-- Opening Marker --
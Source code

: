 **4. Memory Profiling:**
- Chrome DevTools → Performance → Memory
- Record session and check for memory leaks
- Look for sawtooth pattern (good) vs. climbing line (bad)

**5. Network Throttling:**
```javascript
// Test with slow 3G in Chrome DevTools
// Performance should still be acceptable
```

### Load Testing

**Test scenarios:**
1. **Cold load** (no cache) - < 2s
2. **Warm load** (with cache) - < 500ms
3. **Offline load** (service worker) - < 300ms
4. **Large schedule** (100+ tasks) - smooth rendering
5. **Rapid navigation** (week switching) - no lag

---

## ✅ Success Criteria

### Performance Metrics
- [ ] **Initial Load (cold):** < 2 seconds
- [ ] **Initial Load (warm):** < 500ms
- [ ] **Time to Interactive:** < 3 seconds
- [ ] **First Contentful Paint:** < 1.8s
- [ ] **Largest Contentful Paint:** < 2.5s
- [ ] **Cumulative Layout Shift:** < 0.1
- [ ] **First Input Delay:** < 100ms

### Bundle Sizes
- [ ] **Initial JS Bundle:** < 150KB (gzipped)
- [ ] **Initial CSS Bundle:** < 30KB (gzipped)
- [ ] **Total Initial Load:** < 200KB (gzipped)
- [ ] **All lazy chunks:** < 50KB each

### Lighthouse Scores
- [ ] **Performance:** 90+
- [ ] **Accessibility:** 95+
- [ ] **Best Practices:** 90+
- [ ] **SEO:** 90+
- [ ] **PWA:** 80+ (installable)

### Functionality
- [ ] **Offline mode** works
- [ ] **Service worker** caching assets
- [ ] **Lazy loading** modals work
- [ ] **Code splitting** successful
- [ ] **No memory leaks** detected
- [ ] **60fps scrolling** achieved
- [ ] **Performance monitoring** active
-- Closing Marker --
**INSTRUCTIONS FOR THE TASK:**
Repeat the data word for word. Leave nothing out.

**FINISHED EXERCISE:**
Source code

: **4. Memory Profiling:**
- Chrome DevTools → Performance → Memory
- Record session and check for memory leaks
- Look for sawtooth pattern (good) vs. climbing line (bad)

**5. Network Throttling:**
```javascript
// Test with slow 3G in Chrome DevTools
// Performance should still be acceptable
```

### Load Testing

**Test scenarios:**
1. **Cold load** (no cache) - < 2s
2. **Warm load** (with cache) - < 500ms
3. **Offline load** (service worker) - < 300ms
4. **Large schedule** (100+ tasks) - smooth rendering
5. **Rapid navigation** (week switching) - no lag

---

## ✅ Success Criteria

### Performance Metrics
- [ ] **Initial Load (cold):** < 2 seconds
- [ ] **Initial Load (warm):** < 500ms
- [ ] **Time to Interactive:** < 3 seconds
- [ ] **First Contentful Paint:** < 1.8s
- [ ] **Largest Contentful Paint:** < 2.5s
- [ ] **Cumulative Layout Shift:** < 0.1
- [ ] **First Input Delay:** < 100ms

### Bundle Sizes
- [ ] **Initial JS Bundle:** < 150KB (gzipped)
- [ ] **Initial CSS Bundle:** < 30KB (gzipped)
- [ ] **Total Initial Load:** < 200KB (gzipped)
- [ ] **All lazy chunks:** < 50KB each

### Lighthouse Scores
- [ ] **Performance:** 90+
- [ ] **Accessibility:** 95+
- [ ] **Best Practices:** 90+
- [ ] **SEO:** 90+
- [ ] **PWA:** 80+ (installable)

### Functionality
- [ ] **Offline mode** works
- [ ] **Service worker** caching assets
- [ ] **Lazy loading** modals work
- [ ] **Code splitting** successful
- [ ] **No memory leaks** detected
- [ ] **60fps scrolling** achieved
- [ ] **Performance monitoring** active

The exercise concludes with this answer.